In an work to save each of its ailing platforms, Microsoft is organizing to
combine each the Windows 8 and Windows Telephone eight app stores into a single,
all-encompassing app shop. It isn’t totally clear irrespective of whether this
will result in comprehensive cross-platform compatibility for each Windows eight
and WP8 apps - like Apple’s iPhone and iPad App Shop - or if it’s far more a
case of designing a really kick-ass app store that each platforms will then use
independently of one another. In either case, the new combined app shop will
seek to rectify two large complaints: That Windows 8 and Windows Telephone eight
have poor app ecosystems, and, specially inside the case of Windows 8, the
utterly atrocious app store encounter that ordinarily leaves you asking yourself
why on earth you decided to purchase a Windows tablet as opposed to an iPad.
This news comes from the usual “sources acquainted with the company’s
plans,” who spoke to the Verge. As outlined by the source, the head of
Microsoft’s newly formed Operating Systems group, Terry Myerson, held a meeting
exactly where he told a large number of Microsoft personnel regarding the new
plan to combine the app stores. There didn’t seem to be significantly within the
way of particulars, only that the new retailer - which we’ll bet excellent funds
on it being named One particular Shop - would come with the “next release” of
Windows and Windows Telephone. This need to imply Windows Phone eight.1 and an
update for Windows 8.1, each of which are due in spring 2014.
As for how the 1 Retailer will actually perform, we are able to only guess.

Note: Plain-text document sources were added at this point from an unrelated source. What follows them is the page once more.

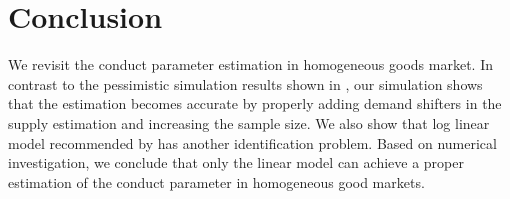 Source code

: \documentclass[11pt, a4paper]{article}
\begin{document}


    
\section{Conclusion}

We revisit the conduct parameter estimation in homogeneous goods market. In contrast to the pessimistic simulation results shown in \cite{perloff2012collinearity}, our simulation shows that the estimation becomes accurate by properly adding demand shifters in the supply estimation and increasing the sample size. We also show that log linear model recommended by \cite{perloff2012collinearity} has another identification problem. Based on numerical investigation, we conclude that only the linear model can achieve a proper estimation of the conduct parameter in homogeneous good markets. 




\end{document}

In a perfect planet, it would work like the iOS App Retailer: apps created for
Windows Phone 8 will be scaled up for use on Windows eight tablets, and apps
particularly created for tablet interfaces would show up if you are browsing the
retailer in your Windows eight tablet. Apple can get away with this simply
because its smartphones and tablets run the identical operating program, and
thus developers can target the precise similar APIs. Windows eight and Windows
Telephone eight share a lot of similar attributes, and also some low-level code,
but it is nowhere near the identical level of similarity as an iPhone and
iPad.
Microsoft, for its portion, has previously taken for the stage and promised
a unified ecosystem - however the specifics on how such unification could really
happen haven’t been forthcoming. Because it stands, in case you develop a Metro
app very carefully, porting it to Windows Phone eight is usually as effortless
as altering some lines of code. In reality, even though, resulting from wildly
different screen sizes, UI and UX paradigms, as well as a big variety of
hardware targets (from Tegra three and integrated GPUs, via to Haswell and
discrete GPUs), cross-platform compatibility has remained elusive.
Unless Microsoft includes a magic trick up its sleeve to permit developers
to conveniently create apps that run on each platforms - a compatibility layer
(emulator) of some sort, perhaps - then it’s much more likely that the 1 Shop
will just be a new app shop design and style that may be applied by both Windows
8 and Windows Phone 8. Windows eight sorely requires a new app shop, and if a
genuinely unified app ecosystem is coming for Windows 9 and Windows Telephone 9,
then it wouldn’t hurt to obtain individuals utilized for the new app shop these
days. (Study: The Windows eight Shop is broken: Here’s how you can repair
it.)
A further possibility, as I’ve hinted at prior to, is that one particular
of Microsoft’s OSes could actually consume the other. As lately as final week,
Microsoft’s Myerson told some analysts that we should anticipate to see Windows
RT on larger phones - and it goes the other way, as well, with the Lumia 1520
phablet operating Windows Telephone. I would not be shocked if Windows/RT sooner
or later consumes Windows Phone, which would pretty neatly resolve the issue of
cross-platform compatibility by removing the pesky “cross” bit.